Algunos padres desprevenidos se llevan un buen susto el día que su hijo se levanta con las mejillas encendidas, de un color rojo brillante, como si alguien le hubiese propinado dos certeros tortazos. Ése es el principal síntoma del eritema infeccioso, que ha valido a esta patología los sobrenombres populares de 'enfermedad del sopapo' o 'del niño abofeteado', aunque la medicina clásica, menos imaginativa, se limitó a numerarla como 'quinta enfermedad' dentro del catálogo de males típicos de la infancia. Los especialistas vizcaínos han detectado este año un incremento de casos de la infección, que en ocasiones desconcierta también a los profesores, ignorantes de su alcance y sus características.

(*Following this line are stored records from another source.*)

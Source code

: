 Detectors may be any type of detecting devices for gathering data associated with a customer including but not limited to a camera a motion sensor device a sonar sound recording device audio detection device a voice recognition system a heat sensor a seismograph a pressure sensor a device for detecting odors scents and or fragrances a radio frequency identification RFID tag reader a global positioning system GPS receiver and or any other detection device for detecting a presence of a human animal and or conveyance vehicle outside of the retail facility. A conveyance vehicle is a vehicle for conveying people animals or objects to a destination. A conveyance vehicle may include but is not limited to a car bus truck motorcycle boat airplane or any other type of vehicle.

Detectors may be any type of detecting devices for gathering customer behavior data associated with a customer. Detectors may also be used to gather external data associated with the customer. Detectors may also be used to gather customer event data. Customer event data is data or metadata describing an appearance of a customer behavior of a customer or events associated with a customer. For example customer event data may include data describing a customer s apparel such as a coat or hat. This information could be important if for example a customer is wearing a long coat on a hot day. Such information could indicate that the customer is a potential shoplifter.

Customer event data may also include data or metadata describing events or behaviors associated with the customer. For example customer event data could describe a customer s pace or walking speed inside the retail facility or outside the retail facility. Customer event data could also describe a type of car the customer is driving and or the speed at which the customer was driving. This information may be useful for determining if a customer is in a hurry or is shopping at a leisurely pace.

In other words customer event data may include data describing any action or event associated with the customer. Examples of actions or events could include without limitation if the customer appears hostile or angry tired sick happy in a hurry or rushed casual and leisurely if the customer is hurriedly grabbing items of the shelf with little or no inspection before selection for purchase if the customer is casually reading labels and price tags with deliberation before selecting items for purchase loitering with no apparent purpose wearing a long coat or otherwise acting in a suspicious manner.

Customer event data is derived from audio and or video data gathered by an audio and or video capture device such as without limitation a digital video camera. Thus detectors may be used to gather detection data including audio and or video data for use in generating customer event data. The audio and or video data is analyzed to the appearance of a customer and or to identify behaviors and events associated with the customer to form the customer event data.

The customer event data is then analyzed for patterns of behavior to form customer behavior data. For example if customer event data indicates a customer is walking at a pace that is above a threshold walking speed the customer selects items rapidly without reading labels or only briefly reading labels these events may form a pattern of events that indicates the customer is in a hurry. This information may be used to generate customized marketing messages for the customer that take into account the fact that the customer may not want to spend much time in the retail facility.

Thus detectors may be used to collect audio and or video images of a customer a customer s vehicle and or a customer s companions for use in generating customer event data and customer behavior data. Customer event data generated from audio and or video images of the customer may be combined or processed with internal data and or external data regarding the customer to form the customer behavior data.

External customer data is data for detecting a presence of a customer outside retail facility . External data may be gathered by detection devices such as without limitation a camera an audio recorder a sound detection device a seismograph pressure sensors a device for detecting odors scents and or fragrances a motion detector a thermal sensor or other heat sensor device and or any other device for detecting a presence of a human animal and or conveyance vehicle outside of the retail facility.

«Se trata de una enfermedad corriente, banal, típica, que ha existido siempre y suele manifestarse a finales del invierno o principios de la primavera», puntualizan en el Servicio de Salud Escolar del Ayuntamiento de Bilbao. El eritema, provocado por un virus, es muy poco frecuente en los lactantes y en los adultos y afecta sobre todo a los pequeños de entre 2 y 10 años. «Aparece con un exantema muy típico en la cara, dos rosetones en las mejillas que dan aspecto de niño abofeteado, pero prácticamente no tiene otros síntomas: la fiebre o los dolores articulares son excepcionales», explican los especialistas.
Al colegio
Para cuando se produce el llamativo rubor, la enfermedad ya lleva incubándose unos doce días. Curiosamente, el virus sólo se contagia en ese plazo previo a la aparición del síntoma: «Cuando ya hay rojez, no se contagia en absoluto», explican los técnicos. En algunos centros educativos de Bilbao, los profesores se han alarmado al ver la cara de un alumno enfermo y lo han enviado a casa, temerosos de que la enfermedad se propagase a toda la clase. «Ha ocurrido en algún colegio, pero es ridículo, porque en ese momento ya no existe contagio. Los niños pueden seguir yendo a la escuela con toda tranquilidad». A la inversa, la transmisión de la enfermedad cuando todavía es 'invisible' ha dado lugar a pequeños brotes en algunos centros.
Las huellas del 'sopapo' del virus pueden durar sólo unos días o varias semanas. Además, la enfermedad produce manchas más pequeñas en el tronco y, en ocasiones, enrojecimiento de la garganta. No hay ningún tratamiento, así que lo único que cabe es esperar a que pase, con el consuelo de que las bofetadas de verdad se notan menos pero duelen mucho más.